Provided material:

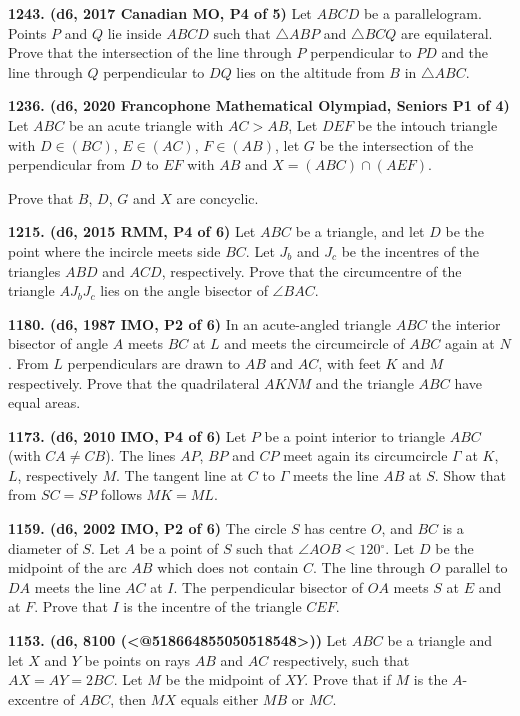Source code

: \documentclass{article}
\begin{document}
\textbf{1243. (\color{red}d6\color{black}, 2017 Canadian MO, P4 of 5)} Let $ABCD$ be a parallelogram. Points $P$ and $Q$ lie inside $ABCD$ such that $\bigtriangleup ABP$ and $\bigtriangleup{BCQ}$ are equilateral. Prove that the intersection of the line through $P$ perpendicular to $PD$ and the line through $Q$ perpendicular to $DQ$ lies on the altitude from $B$ in $\bigtriangleup{ABC}$.

\textbf{1236. (\color{red}d6\color{black}, 2020 Francophone Mathematical Olympiad, Seniors P1 of 4)} Let $ABC$ be an acute triangle with $AC>AB$, Let $DEF$ be the intouch triangle with $D \in (BC)$, $E \in (AC)$, $F \in (AB)$, let $G$ be the intersection of the perpendicular from $D$ to $EF$ with $AB$ and $X=(ABC)\cap (AEF)$.

Prove that $B$, $D$, $G$ and $X$ are concyclic.

\textbf{1215. (\color{red}d6\color{black}, 2015 RMM, P4 of 6)} Let $ABC$ be a triangle, and let $D$ be the point where the incircle meets side $BC$. Let $J_b$ and $J_c$ be the incentres of the triangles $ABD$ and $ACD$, respectively. Prove that the circumcentre of the triangle $AJ_bJ_c$ lies on the angle bisector of $\angle BAC$.

\textbf{1180. (\color{red}d6\color{black}, 1987 IMO, P2 of 6)} In an acute-angled triangle $ABC$ the interior bisector of angle $A$ meets $BC$ at $L$ and meets the circumcircle of $ABC$ again at $N$. From $L$ perpendiculars are drawn to $AB$ and $AC$, with feet $K$ and $M$ respectively. Prove that the quadrilateral $AKNM$ and the triangle $ABC$ have equal areas.

\textbf{1173. (\color{red}d6\color{black}, 2010 IMO, P4 of 6)} Let $P$ be a point interior to triangle $ABC$ (with $CA \neq CB$). The lines $AP$, $BP$ and $CP$ meet again its circumcircle $\Gamma$ at $K$, $L$, respectively $M$. The tangent line at $C$ to $\Gamma$ meets the line $AB$ at $S$. Show that from $SC = SP$ follows $MK = ML$.

\textbf{1159. (\color{red}d6\color{black}, 2002 IMO, P2 of 6)} The circle $S$ has centre $O$, and $BC$ is a diameter of $S$. Let $A$ be a point of $S$ such that $\angle AOB<120{{}^\circ}$. Let $D$ be the midpoint of the arc $AB$ which does not contain $C$. The line through $O$ parallel to $DA$ meets the line $AC$ at $I$. The perpendicular bisector of $OA$ meets $S$ at $E$ and at $F$. Prove that $I$ is the incentre of the triangle $CEF.$

\textbf{1153. (\color{red}d6\color{black}, 8100 (<@518664855050518548>))} Let $ABC$ be a triangle and let $X$ and $Y$ be points on rays $AB$ and $AC$ respectively, such that $AX = AY = 2BC$. Let $M$ be the midpoint of $XY$. Prove that if $M$ is the $A$-excentre of $ABC$, then $MX$ equals either $MB$ or $MC$.
\end{document}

What you will do:
Repeat exactly the lines above from the one with "follows $MK = ML$." up to and including the one with "the triangle $CEF.$". No other line belongs in the reply.

Expected answer:
\textbf{1173. (\color{red}d6\color{black}, 2010 IMO, P4 of 6)} Let $P$ be a point interior to triangle $ABC$ (with $CA \neq CB$). The lines $AP$, $BP$ and $CP$ meet again its circumcircle $\Gamma$ at $K$, $L$, respectively $M$. The tangent line at $C$ to $\Gamma$ meets the line $AB$ at $S$. Show that from $SC = SP$ follows $MK = ML$.

\textbf{1159. (\color{red}d6\color{black}, 2002 IMO, P2 of 6)} The circle $S$ has centre $O$, and $BC$ is a diameter of $S$. Let $A$ be a point of $S$ such that $\angle AOB<120{{}^\circ}$. Let $D$ be the midpoint of the arc $AB$ which does not contain $C$. The line through $O$ parallel to $DA$ meets the line $AC$ at $I$. The perpendicular bisector of $OA$ meets $S$ at $E$ and at $F$. Prove that $I$ is the incentre of the triangle $CEF.$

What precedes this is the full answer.